TSG 1899 Hoffenheim head-coach André Breitenreiter cited no fewer than "11 total failures" during a miserable first-half performance on Saturday that saw hosts Bochum rush out to a 3-0 first-half-lead. The under-fire gaffer still wished to emphasize that he himself wasn't skirting responsibility.
"As a coach, I'm responsible for what's on the pitch," Breitenreiter remarked at the post-match presser, "And what I've seen, I can't accept in any way, it has nothing to do with professional football, the head-coach is responsible for the team's posture."
Club sporting director Alexander Rosen added his fair share of denunciatory comments; some of which bordered on the cryptic.

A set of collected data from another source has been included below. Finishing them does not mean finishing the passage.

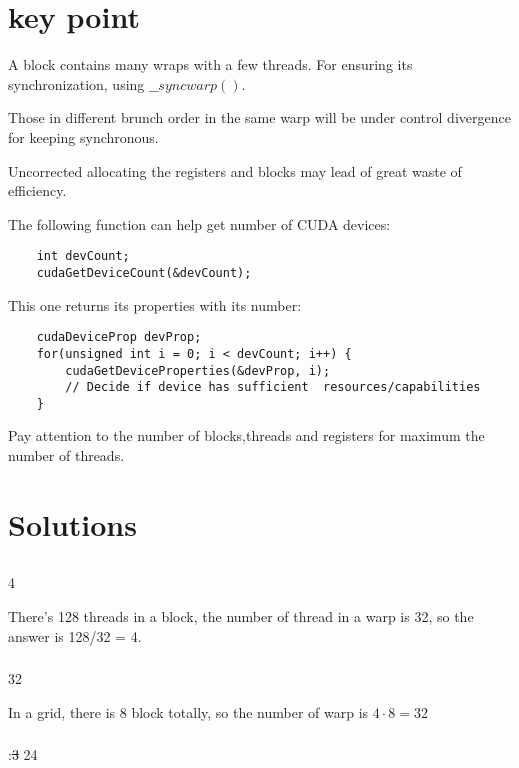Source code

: \documentclass{article}
\begin{document}
\section*{key point}
A block contains many wraps with a few threads.
For ensuring its synchronization, using \(\_\_syncwarp()\).

Those in different brunch order in the same warp will be under control divergence for keeping synchronous.

Uncorrected allocating the registers and blocks may lead of great waste of efficiency. 

The following function can help get number of CUDA devices:
\begin{lstlisting}
    int devCount;
    cudaGetDeviceCount(&devCount);
\end{lstlisting}

This one returns its properties with its number:
\begin{lstlisting}
    cudaDeviceProp devProp;
    for(unsigned int i = 0; i < devCount; i++) {
        cudaGetDeviceProperties(&devProp, i);
        // Decide if device has sufficient  resources/capabilities 
    }
\end{lstlisting}

Pay attention to the number of blocks,threads and registers for maximum the number of threads.

\section{Solutions}
\subsection{}
\subsubsection{}
4

There's 128 threads in a block, the number of thread in a warp is 32, so the answer is 128/32 = 4.
\subsubsection{}
32

In a grid, there is 8 block totally, so the number of warp is \(4\cdot8=32\)

\subsubsection{}
:\sout{3} 24
\end{document}
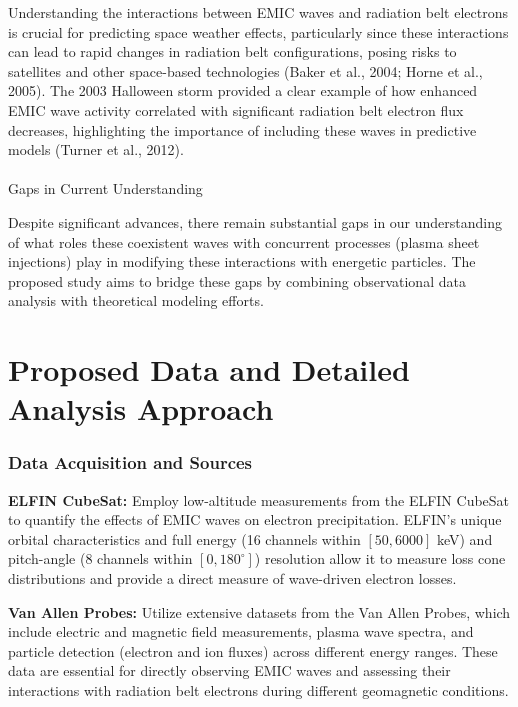 \documentclass[
  letterpaper,
  DIV=11,
  numbers=noendperiod]{scrartcl}
\makeatletter
\let\oldparagraph\paragraph
\renewcommand{\paragraph}{
    \@ifstar
      \xxxParagraphStar
      \xxxParagraphNoStar
  }
\newcommand{\xxxParagraphStar}[1]{\oldparagraph*{#1}\mbox{}}
\newcommand{\xxxParagraphNoStar}[1]{\oldparagraph{#1}\mbox{}}
\makeatother
\begin{document}
Understanding the interactions between EMIC waves and radiation belt electrons is crucial for predicting space weather effects, particularly since these interactions can lead to rapid changes in radiation belt configurations, posing risks to satellites and other space-based technologies (Baker et al., 2004; Horne et al., 2005). The 2003 Halloween storm provided a clear example of how enhanced EMIC wave activity correlated with significant radiation belt electron flux decreases, highlighting the importance of including these waves in predictive models (Turner et al., 2012).

\paragraph{Gaps in Current Understanding}\label{gaps-in-current-understanding}

Despite significant advances, there remain substantial gaps in our understanding of what roles these coexistent waves with concurrent processes (plasma sheet injections) play in modifying these interactions with energetic particles. The proposed study aims to bridge these gaps by combining observational data analysis with theoretical modeling efforts.

\section{Proposed Data and Detailed Analysis Approach}\label{proposed-data-and-detailed-analysis-approach}

\subsubsection{Data Acquisition and Sources}\label{data-acquisition-and-sources}

\textbf{ELFIN CubeSat:} Employ low-altitude measurements from the ELFIN CubeSat to quantify the effects of EMIC waves on electron precipitation. ELFIN's unique orbital characteristics and full energy (16 channels within \([50,6000]\) keV) and pitch-angle (8 channels within \([0,180^\circ]\)) resolution allow it to measure loss cone distributions and provide a direct measure of wave-driven electron losses.

\textbf{Van Allen Probes:} Utilize extensive datasets from the Van Allen Probes, which include electric and magnetic field measurements, plasma wave spectra, and particle detection (electron and ion fluxes) across different energy ranges. These data are essential for directly observing EMIC waves and assessing their interactions with radiation belt electrons during different geomagnetic conditions.
\end{document}
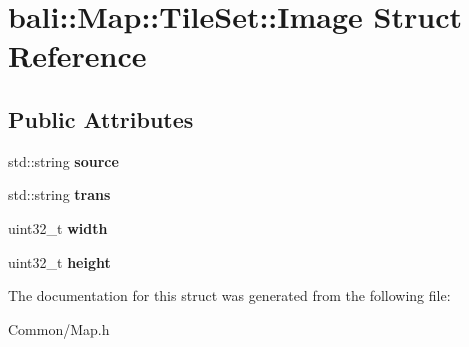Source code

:\hypertarget{structbali_1_1_map_1_1_tile_set_1_1_image}{\section{bali\-:\-:Map\-:\-:Tile\-Set\-:\-:Image Struct Reference}
\label{structbali_1_1_map_1_1_tile_set_1_1_image}
}
\subsection*{Public Attributes}
\begin{DoxyCompactItemize}
\item 
\hypertarget{structbali_1_1_map_1_1_tile_set_1_1_image_afd92e78e27fca26c4896fc9c6f9cdb9f}{std\-::string {\bfseries source}}\label{structbali_1_1_map_1_1_tile_set_1_1_image_afd92e78e27fca26c4896fc9c6f9cdb9f}

\item 
\hypertarget{structbali_1_1_map_1_1_tile_set_1_1_image_a9c4057a47e35364094595c8d81178eee}{std\-::string {\bfseries trans}}\label{structbali_1_1_map_1_1_tile_set_1_1_image_a9c4057a47e35364094595c8d81178eee}

\item 
\hypertarget{structbali_1_1_map_1_1_tile_set_1_1_image_ab8f26007b3bbb2794a2ae592c37b40c8}{uint32\-\_\-t {\bfseries width}}\label{structbali_1_1_map_1_1_tile_set_1_1_image_ab8f26007b3bbb2794a2ae592c37b40c8}

\item 
\hypertarget{structbali_1_1_map_1_1_tile_set_1_1_image_a4e439d4006267fac8fcd15a853405f4b}{uint32\-\_\-t {\bfseries height}}\label{structbali_1_1_map_1_1_tile_set_1_1_image_a4e439d4006267fac8fcd15a853405f4b}

\end{DoxyCompactItemize}


The documentation for this struct was generated from the following file\-:\begin{DoxyCompactItemize}
\item 
Common/Map.\-h\end{DoxyCompactItemize}
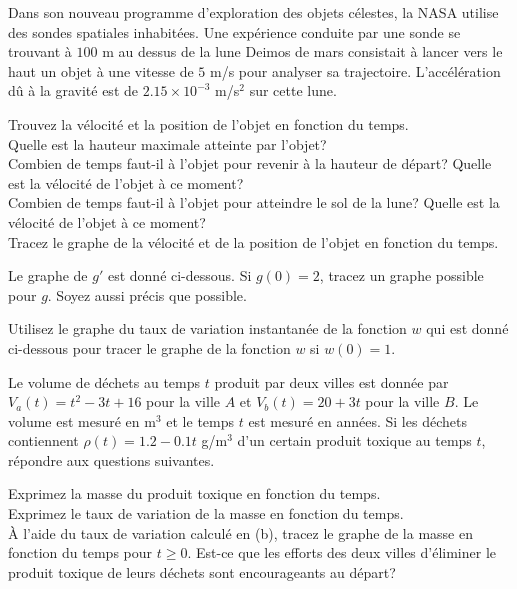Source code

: \begin{question}
Dans son nouveau programme d'exploration des objets célestes, la NASA
utilise des sondes spatiales inhabitées.  Une expérience conduite par
une sonde se trouvant à $100$ m au dessus de la lune Deimos de mars
consistait à lancer vers le haut un objet à une vitesse de $5$ m/s
pour analyser sa trajectoire. L'accélération dû à la gravité est de
$2.15\times 10^{-3}$ m/s$^2$ sur cette lune.

 Trouvez la vélocité et la position de l'objet en fonction du
temps.\\
 Quelle est la hauteur maximale atteinte par l'objet?\\
 Combien de temps faut-il à l'objet pour revenir à la hauteur
de départ?  Quelle est la vélocité de l'objet à ce moment?\\
 Combien de temps faut-il à l'objet pour atteindre le sol de
la lune? Quelle est la vélocité de l'objet à ce moment?\\
 Tracez le graphe de la vélocité et de la position de l'objet
en fonction du temps.
\label{6Q9}
\end{question}

\begin{question}
Le graphe de $g'$ est donné ci-dessous.
Si $g(0)= 2$, tracez un graphe possible pour $g$.  Soyez aussi précis que
possible.
\label{6Q10}
\end{question}

\begin{question}
Utilisez le graphe du taux de variation instantanée de la fonction $w$
qui est donné ci-dessous pour tracer le graphe de la fonction $w$ si $w(0)=1$.
\label{6Q11}
\end{question}

\begin{question}[\life]
Le volume de déchets au temps $t$ produit par deux villes est donnée
par $\displaystyle V_a(t) = t^2 - 3t + 16$ pour la ville $A$ et
$V_b(t) = 20 + 3t$ pour la ville $B$.  Le volume est mesuré en m$^3$
et le temps $t$ est mesuré en années.  Si les déchets contiennent
$\rho(t) = 1.2 - 0.1 t$ g/m$^3$ d'un certain produit toxique au temps
$t$, répondre aux questions suivantes.

 Exprimez la masse du produit toxique en fonction du temps.\\
 Exprimez le taux de variation de la masse en fonction du temps.\\
 À l'aide du taux de variation calculé en (b), tracez le
graphe de la masse en fonction du temps pour $t\geq 0$.  Est-ce que
les efforts des deux villes d'éliminer le produit toxique de leurs
déchets sont encourageants au départ?
\label{6Q12}
\end{question}

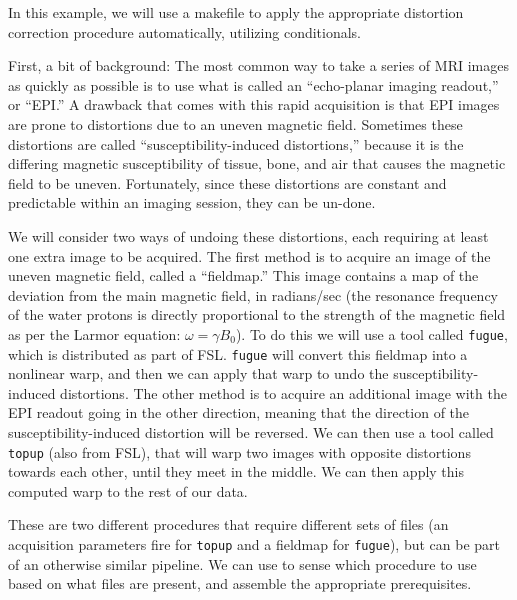 
In this example, we will use a makefile to apply the appropriate distortion correction procedure automatically, utilizing conditionals.

First, a bit of background: The most common way to take a series of MRI images as quickly as possible is to use what is called an ``echo-planar imaging readout,'' or ``EPI.'' A drawback that comes with this rapid acquisition is that EPI images are prone to distortions due to an uneven magnetic field. Sometimes these distortions are called ``susceptibility-induced distortions,'' because it is the differing magnetic susceptibility of tissue, bone, and air that causes the magnetic field to be uneven. Fortunately, since these distortions are constant and predictable within an imaging session, they can be un-done.

We will consider two ways of undoing these distortions, each requiring at least one extra image to be acquired. The first method is to acquire an image of the uneven magnetic field, called a ``fieldmap.'' This image contains a map of the deviation from the main magnetic field, in radians/sec (the resonance frequency of the water protons is directly proportional to the strength of the magnetic field as per the Larmor equation: $\omega=\gamma B _{0}$). To do this we will use a tool called \texttt{fugue}, which is distributed as part of FSL. \texttt{fugue} will convert this fieldmap into a nonlinear warp, and then we can apply that warp to undo the susceptibility-induced distortions. The other method is to acquire an additional image with the EPI readout going in the other direction, meaning that the direction of the susceptibility-induced distortion will be reversed. We can then use a tool called \texttt{topup} (also from FSL), that will warp two images with opposite distortions towards each other, until they meet in the middle. We can then apply this computed warp to the rest of our data.

These are two different procedures that require different sets of files (an acquisition parameters fire for \texttt{topup} and a fieldmap for \texttt{fugue}), but can be part of an otherwise similar pipeline. We can use \maken{} to sense which procedure to use based on what files are present, and assemble the appropriate prerequisites.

The long-time club executive deliberately wanted to place some of the blame on his own shoulders.
"I don't want to take the coaching question," Rosen noted, "That's too easy. I don't want to just ask one question. We need to ask bigger questions here. We changed the head-coach and the players, but everything remains the same at the club. The managerial team. I'm involved in that. Somewhere there must be truth and answers."
Rosen knows full well what it's like to experience a full administrative house cleaning. Rosen took over with then head-coach Markus Gisdol when club owner Dietmar Hopp decided to lower the axe on the entire coaching and managerial team during a relegation fight in April of 2013.
After nearly a decade, it appears the club has come full circle.